_Exercise:_ Using the data below, copy every line that contains the word "should".

[Records from a data collection]
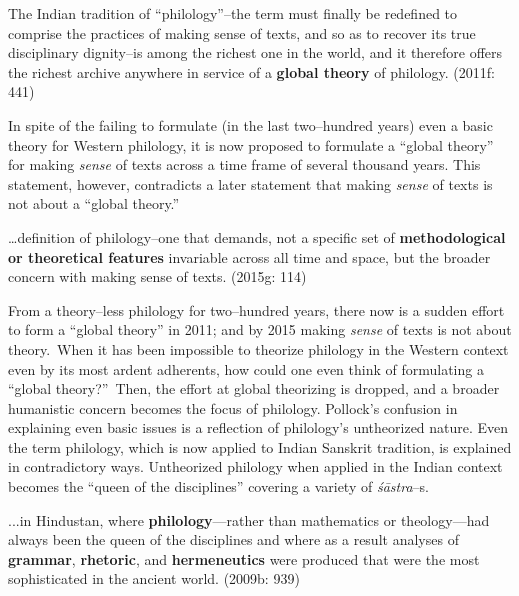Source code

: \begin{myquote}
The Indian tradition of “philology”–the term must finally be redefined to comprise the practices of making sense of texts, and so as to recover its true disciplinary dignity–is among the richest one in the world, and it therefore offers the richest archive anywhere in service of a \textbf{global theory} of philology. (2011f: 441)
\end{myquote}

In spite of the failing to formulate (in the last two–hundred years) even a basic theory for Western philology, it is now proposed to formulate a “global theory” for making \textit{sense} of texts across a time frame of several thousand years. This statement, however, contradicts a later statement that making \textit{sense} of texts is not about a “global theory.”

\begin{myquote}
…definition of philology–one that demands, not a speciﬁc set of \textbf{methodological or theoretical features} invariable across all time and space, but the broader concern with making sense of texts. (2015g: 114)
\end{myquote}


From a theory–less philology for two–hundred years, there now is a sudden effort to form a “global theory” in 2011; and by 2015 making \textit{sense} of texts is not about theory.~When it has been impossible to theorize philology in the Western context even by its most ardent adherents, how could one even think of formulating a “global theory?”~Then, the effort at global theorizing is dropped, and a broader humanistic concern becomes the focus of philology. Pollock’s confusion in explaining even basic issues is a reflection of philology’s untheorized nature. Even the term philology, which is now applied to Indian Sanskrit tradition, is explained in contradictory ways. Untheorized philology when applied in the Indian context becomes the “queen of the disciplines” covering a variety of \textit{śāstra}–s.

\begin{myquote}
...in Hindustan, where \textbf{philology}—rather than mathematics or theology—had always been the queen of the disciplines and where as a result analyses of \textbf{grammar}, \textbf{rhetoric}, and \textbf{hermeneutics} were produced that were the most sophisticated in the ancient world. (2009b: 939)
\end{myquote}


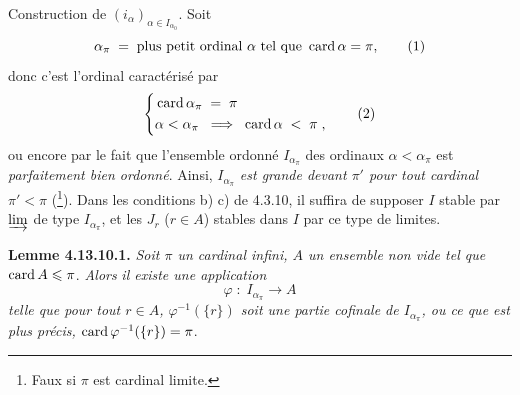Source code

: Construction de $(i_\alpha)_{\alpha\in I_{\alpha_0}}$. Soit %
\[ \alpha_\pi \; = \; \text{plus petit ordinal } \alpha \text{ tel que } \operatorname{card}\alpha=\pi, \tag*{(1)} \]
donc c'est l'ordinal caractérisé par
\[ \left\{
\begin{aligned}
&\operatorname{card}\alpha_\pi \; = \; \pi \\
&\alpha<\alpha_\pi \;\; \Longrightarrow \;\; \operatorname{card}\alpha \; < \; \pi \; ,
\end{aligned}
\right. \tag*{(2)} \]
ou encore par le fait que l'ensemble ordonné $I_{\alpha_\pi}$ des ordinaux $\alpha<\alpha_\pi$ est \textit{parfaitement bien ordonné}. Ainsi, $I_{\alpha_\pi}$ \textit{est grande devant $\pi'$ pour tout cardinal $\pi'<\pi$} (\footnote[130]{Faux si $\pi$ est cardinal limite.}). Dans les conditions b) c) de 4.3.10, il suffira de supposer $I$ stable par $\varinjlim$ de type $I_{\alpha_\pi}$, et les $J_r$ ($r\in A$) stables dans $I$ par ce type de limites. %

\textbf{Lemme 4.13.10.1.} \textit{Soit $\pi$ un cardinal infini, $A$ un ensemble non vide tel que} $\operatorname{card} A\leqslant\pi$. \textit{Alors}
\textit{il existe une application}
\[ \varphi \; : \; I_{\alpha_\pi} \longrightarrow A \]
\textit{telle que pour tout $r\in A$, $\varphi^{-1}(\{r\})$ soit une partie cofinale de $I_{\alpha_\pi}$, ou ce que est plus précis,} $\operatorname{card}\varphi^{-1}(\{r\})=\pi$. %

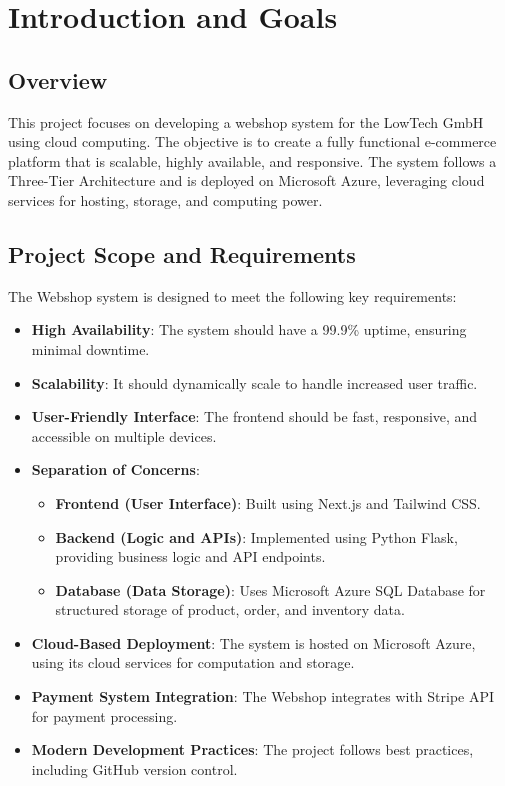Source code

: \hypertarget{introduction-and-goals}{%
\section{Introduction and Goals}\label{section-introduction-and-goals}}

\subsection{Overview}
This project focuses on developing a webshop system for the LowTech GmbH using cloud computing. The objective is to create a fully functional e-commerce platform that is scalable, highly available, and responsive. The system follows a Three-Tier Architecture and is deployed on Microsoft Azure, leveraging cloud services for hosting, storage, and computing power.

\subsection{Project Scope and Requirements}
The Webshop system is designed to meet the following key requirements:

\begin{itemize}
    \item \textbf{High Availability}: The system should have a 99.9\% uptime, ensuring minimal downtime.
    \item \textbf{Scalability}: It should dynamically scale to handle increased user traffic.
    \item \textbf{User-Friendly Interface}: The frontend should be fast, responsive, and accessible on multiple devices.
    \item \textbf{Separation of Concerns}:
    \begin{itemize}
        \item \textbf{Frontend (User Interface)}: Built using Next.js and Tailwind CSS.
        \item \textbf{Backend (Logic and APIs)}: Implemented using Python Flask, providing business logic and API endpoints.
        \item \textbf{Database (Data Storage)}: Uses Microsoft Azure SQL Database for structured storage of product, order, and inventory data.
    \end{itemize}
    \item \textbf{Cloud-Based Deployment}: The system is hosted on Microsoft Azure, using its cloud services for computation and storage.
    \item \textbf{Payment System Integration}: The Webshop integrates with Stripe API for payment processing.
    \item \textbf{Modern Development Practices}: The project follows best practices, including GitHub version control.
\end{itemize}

...

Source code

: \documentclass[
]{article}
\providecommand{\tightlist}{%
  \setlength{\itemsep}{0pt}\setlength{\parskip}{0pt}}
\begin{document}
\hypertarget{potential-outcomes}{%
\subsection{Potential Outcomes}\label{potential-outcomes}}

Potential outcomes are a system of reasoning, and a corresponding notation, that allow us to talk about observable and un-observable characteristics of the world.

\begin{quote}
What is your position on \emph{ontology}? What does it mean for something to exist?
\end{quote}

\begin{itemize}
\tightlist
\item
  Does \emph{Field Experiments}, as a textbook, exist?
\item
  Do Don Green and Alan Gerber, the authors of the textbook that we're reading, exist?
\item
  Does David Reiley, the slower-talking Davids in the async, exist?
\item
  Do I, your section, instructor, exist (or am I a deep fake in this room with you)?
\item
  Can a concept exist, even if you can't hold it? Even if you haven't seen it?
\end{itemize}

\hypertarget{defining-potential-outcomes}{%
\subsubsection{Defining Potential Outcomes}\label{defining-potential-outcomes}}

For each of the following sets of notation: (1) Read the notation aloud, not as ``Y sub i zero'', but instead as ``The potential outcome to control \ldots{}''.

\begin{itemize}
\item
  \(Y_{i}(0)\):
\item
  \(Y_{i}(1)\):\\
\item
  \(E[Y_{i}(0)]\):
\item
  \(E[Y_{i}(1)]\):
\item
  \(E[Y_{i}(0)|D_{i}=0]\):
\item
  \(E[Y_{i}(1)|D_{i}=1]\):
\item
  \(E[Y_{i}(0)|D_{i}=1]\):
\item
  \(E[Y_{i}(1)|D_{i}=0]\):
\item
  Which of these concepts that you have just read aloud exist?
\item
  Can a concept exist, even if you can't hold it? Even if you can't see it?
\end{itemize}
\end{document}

_Completed exercise:_
    \item \textbf{High Availability}: The system should have a 99.9\% uptime, ensuring minimal downtime.
    \item \textbf{Scalability}: It should dynamically scale to handle increased user traffic.
    \item \textbf{User-Friendly Interface}: The frontend should be fast, responsive, and accessible on multiple devices.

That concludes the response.